>>>>>

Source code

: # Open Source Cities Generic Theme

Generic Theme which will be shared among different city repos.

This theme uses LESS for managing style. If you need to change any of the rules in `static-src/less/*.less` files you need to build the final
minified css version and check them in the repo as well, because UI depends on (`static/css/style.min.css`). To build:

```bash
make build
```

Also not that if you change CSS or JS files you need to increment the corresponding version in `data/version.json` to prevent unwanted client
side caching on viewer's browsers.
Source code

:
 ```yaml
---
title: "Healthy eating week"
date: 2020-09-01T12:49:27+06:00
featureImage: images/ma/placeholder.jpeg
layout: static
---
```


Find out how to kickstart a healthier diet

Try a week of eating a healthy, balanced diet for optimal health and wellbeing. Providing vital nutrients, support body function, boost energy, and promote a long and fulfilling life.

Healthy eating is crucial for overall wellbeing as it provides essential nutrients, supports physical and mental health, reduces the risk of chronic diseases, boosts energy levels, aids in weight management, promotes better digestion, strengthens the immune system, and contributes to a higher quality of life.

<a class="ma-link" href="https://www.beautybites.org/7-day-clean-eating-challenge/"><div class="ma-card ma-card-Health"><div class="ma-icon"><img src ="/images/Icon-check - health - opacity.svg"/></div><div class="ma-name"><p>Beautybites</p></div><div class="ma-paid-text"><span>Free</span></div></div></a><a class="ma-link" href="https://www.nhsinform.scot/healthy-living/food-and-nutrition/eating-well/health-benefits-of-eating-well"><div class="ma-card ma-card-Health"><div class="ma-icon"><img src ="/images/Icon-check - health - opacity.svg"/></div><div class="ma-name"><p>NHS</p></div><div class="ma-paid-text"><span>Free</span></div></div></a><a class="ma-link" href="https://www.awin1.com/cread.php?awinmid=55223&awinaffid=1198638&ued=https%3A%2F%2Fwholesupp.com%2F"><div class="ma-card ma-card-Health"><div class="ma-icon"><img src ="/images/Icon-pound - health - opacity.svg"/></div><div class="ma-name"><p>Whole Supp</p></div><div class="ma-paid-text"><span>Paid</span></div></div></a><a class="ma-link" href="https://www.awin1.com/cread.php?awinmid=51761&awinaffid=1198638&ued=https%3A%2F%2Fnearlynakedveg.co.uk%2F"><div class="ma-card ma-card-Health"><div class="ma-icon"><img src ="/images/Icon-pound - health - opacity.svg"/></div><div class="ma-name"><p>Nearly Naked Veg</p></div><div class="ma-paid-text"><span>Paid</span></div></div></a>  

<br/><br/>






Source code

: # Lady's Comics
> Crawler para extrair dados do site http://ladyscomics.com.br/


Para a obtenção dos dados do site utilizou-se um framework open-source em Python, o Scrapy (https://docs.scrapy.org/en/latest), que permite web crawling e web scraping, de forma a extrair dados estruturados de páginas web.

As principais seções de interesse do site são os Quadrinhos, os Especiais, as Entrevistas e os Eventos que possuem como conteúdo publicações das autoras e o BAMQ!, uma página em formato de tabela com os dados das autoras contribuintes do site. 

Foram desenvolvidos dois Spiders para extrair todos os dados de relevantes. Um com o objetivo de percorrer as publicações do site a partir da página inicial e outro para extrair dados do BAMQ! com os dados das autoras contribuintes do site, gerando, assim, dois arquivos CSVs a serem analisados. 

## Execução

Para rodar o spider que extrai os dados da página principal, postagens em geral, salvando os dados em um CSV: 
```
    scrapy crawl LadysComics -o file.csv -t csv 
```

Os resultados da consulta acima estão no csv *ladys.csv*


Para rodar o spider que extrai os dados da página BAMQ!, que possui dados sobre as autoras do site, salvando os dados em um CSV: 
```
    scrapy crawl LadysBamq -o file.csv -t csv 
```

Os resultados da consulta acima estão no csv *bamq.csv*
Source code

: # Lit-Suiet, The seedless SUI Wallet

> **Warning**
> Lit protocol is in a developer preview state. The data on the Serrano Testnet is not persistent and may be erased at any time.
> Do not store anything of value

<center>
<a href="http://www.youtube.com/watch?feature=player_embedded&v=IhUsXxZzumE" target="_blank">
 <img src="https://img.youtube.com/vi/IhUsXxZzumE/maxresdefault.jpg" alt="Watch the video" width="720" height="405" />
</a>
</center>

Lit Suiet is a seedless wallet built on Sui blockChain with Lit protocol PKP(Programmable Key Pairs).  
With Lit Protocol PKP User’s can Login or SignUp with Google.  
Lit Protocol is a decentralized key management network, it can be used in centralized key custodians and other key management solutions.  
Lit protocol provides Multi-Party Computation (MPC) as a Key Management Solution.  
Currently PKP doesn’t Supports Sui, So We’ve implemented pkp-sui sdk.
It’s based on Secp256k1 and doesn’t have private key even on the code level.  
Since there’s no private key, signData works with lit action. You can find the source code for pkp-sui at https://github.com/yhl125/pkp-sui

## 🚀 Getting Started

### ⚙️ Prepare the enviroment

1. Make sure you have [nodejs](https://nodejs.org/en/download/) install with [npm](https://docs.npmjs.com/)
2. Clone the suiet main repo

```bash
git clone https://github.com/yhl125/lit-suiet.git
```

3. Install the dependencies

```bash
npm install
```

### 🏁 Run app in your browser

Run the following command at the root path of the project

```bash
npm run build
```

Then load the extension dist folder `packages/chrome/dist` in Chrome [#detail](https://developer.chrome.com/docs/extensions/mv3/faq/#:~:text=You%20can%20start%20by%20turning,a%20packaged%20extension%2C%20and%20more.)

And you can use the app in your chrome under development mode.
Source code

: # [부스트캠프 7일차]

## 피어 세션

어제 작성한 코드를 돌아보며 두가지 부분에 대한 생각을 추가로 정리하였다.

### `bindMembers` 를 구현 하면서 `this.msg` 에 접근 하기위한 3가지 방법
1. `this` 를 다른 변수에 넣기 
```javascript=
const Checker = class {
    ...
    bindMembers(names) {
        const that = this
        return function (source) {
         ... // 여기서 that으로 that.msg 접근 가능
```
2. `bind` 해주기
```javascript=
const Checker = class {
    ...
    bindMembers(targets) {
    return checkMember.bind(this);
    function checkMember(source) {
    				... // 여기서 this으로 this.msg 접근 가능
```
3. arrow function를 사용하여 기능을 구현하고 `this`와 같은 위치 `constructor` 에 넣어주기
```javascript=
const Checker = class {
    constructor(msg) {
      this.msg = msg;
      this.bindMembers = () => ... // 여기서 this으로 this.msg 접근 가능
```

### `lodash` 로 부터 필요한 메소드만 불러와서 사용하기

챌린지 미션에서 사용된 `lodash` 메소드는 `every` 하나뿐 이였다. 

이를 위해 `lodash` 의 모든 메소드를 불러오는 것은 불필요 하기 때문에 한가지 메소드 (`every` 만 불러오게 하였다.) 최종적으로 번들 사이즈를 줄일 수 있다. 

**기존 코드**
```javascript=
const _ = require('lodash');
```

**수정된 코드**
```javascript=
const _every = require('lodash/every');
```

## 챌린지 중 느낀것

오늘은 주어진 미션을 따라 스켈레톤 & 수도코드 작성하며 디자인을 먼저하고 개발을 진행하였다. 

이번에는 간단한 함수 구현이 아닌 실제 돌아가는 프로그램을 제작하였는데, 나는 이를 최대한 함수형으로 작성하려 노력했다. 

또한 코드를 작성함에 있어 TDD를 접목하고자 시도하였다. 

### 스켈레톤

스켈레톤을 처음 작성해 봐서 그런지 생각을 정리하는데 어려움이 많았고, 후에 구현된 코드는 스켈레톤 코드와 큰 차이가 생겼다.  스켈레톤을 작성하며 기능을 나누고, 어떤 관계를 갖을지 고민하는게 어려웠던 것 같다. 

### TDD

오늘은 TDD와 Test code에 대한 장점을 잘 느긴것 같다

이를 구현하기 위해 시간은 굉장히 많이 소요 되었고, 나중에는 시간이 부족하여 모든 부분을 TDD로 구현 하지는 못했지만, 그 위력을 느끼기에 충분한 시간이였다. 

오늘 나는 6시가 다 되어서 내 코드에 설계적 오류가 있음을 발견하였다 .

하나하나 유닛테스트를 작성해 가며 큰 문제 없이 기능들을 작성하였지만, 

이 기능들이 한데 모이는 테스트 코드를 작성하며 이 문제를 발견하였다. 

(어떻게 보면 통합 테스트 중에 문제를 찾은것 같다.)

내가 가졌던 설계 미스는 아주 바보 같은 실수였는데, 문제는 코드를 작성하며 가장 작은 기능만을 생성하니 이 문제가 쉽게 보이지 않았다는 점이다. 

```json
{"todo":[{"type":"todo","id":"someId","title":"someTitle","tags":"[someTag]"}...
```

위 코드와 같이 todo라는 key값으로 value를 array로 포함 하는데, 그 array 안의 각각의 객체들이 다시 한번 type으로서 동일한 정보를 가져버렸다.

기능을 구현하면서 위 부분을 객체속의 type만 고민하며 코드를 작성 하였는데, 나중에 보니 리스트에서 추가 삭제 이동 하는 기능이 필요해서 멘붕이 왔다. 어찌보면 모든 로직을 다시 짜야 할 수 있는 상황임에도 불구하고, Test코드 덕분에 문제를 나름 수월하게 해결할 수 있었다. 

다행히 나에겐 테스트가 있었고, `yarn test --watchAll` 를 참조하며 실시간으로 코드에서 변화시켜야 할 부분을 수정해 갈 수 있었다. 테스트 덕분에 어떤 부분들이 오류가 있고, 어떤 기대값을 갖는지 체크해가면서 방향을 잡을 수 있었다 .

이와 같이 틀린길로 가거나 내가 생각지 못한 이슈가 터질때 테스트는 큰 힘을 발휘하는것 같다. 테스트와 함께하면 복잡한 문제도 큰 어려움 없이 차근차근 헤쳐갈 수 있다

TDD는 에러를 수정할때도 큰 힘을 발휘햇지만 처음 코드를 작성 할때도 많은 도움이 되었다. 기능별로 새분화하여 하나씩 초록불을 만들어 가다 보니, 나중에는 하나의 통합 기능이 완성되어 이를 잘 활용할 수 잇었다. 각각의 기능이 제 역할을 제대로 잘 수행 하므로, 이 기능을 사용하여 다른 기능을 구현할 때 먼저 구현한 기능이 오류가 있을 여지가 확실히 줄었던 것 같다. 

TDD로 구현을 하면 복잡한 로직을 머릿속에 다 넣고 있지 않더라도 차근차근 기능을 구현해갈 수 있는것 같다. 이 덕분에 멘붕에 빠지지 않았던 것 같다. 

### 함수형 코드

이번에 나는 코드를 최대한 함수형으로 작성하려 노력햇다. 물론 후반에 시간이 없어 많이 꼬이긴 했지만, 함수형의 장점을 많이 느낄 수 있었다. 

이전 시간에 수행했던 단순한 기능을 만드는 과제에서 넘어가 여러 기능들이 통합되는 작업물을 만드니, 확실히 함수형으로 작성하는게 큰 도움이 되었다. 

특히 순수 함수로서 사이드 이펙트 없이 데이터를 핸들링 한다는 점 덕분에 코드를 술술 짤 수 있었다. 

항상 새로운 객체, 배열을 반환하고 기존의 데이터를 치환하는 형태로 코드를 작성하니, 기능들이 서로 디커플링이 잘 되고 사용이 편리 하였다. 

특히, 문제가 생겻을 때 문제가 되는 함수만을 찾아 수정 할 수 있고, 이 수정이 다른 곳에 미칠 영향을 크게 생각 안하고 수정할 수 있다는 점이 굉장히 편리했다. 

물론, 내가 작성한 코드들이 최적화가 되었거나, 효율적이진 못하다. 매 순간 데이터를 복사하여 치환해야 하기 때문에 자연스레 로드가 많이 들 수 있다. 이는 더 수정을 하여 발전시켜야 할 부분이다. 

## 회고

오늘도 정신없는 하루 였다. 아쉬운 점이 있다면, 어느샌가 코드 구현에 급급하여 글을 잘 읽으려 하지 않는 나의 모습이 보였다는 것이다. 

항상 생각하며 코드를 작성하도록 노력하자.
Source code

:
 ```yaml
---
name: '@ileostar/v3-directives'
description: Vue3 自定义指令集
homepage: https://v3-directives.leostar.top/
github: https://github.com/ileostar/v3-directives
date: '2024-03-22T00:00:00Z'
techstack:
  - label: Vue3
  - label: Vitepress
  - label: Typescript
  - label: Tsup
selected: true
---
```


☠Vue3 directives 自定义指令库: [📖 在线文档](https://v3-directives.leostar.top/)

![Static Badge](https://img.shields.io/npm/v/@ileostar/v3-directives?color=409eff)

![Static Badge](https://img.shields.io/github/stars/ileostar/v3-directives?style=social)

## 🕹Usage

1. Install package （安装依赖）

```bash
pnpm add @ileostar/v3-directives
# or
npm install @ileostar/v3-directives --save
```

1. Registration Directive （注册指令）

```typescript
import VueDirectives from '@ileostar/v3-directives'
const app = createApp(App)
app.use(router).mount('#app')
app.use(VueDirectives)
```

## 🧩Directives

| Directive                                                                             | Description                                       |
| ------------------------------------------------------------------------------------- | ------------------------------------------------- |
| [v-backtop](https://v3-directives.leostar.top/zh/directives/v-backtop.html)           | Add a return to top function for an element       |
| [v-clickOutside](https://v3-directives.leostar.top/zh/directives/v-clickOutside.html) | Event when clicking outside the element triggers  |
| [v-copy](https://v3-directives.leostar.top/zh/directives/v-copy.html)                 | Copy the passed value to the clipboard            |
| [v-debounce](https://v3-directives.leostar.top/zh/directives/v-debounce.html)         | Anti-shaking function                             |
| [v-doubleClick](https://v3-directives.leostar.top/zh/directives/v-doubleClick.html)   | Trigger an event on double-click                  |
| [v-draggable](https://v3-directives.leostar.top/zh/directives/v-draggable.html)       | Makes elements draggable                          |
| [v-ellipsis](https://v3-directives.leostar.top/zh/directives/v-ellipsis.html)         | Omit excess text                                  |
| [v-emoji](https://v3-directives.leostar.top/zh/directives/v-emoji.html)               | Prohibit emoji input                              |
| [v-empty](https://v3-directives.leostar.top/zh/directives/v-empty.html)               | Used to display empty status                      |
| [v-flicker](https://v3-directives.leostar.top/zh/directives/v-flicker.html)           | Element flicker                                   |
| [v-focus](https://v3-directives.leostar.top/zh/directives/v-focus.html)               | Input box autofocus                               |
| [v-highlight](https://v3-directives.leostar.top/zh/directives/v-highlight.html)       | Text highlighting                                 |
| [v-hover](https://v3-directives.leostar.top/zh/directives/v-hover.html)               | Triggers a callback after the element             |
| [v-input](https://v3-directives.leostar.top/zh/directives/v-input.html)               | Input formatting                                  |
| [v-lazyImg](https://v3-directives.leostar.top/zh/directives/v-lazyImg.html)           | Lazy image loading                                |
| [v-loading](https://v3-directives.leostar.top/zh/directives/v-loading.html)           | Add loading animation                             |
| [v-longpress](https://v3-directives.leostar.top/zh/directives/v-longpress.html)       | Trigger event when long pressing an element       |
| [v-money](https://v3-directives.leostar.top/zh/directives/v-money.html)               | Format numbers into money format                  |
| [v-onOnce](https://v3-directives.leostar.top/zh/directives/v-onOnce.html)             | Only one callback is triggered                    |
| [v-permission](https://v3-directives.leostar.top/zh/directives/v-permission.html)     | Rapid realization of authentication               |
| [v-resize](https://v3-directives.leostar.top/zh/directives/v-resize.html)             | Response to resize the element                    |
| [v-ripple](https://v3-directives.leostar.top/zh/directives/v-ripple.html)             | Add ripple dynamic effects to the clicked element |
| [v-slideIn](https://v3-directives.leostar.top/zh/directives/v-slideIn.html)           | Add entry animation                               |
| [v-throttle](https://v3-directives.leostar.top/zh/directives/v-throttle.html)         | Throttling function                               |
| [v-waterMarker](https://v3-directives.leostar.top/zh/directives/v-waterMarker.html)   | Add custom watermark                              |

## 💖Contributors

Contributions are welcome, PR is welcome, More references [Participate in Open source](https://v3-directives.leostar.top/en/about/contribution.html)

<<<<<

Each line above from the one with "And you can" up to and including the one with "(어떻게 보면 통합 테스트 중에 문제를 찾은것 같다.)" must be set down exactly, and no line outside that span may appear.

And you can use the app in your chrome under development mode.
Source code

: # [부스트캠프 7일차]

## 피어 세션

어제 작성한 코드를 돌아보며 두가지 부분에 대한 생각을 추가로 정리하였다.

### `bindMembers` 를 구현 하면서 `this.msg` 에 접근 하기위한 3가지 방법
1. `this` 를 다른 변수에 넣기 
```javascript=
const Checker = class {
    ...
    bindMembers(names) {
        const that = this
        return function (source) {
         ... // 여기서 that으로 that.msg 접근 가능
```
2. `bind` 해주기
```javascript=
const Checker = class {
    ...
    bindMembers(targets) {
    return checkMember.bind(this);
    function checkMember(source) {
    				... // 여기서 this으로 this.msg 접근 가능
```
3. arrow function를 사용하여 기능을 구현하고 `this`와 같은 위치 `constructor` 에 넣어주기
```javascript=
const Checker = class {
    constructor(msg) {
      this.msg = msg;
      this.bindMembers = () => ... // 여기서 this으로 this.msg 접근 가능
```

### `lodash` 로 부터 필요한 메소드만 불러와서 사용하기

챌린지 미션에서 사용된 `lodash` 메소드는 `every` 하나뿐 이였다. 

이를 위해 `lodash` 의 모든 메소드를 불러오는 것은 불필요 하기 때문에 한가지 메소드 (`every` 만 불러오게 하였다.) 최종적으로 번들 사이즈를 줄일 수 있다. 

**기존 코드**
```javascript=
const _ = require('lodash');
```

**수정된 코드**
```javascript=
const _every = require('lodash/every');
```

## 챌린지 중 느낀것

오늘은 주어진 미션을 따라 스켈레톤 & 수도코드 작성하며 디자인을 먼저하고 개발을 진행하였다. 

이번에는 간단한 함수 구현이 아닌 실제 돌아가는 프로그램을 제작하였는데, 나는 이를 최대한 함수형으로 작성하려 노력했다. 

또한 코드를 작성함에 있어 TDD를 접목하고자 시도하였다. 

### 스켈레톤

스켈레톤을 처음 작성해 봐서 그런지 생각을 정리하는데 어려움이 많았고, 후에 구현된 코드는 스켈레톤 코드와 큰 차이가 생겼다.  스켈레톤을 작성하며 기능을 나누고, 어떤 관계를 갖을지 고민하는게 어려웠던 것 같다. 

### TDD

오늘은 TDD와 Test code에 대한 장점을 잘 느긴것 같다

이를 구현하기 위해 시간은 굉장히 많이 소요 되었고, 나중에는 시간이 부족하여 모든 부분을 TDD로 구현 하지는 못했지만, 그 위력을 느끼기에 충분한 시간이였다. 

오늘 나는 6시가 다 되어서 내 코드에 설계적 오류가 있음을 발견하였다 .

하나하나 유닛테스트를 작성해 가며 큰 문제 없이 기능들을 작성하였지만, 

이 기능들이 한데 모이는 테스트 코드를 작성하며 이 문제를 발견하였다. 

(어떻게 보면 통합 테스트 중에 문제를 찾은것 같다.)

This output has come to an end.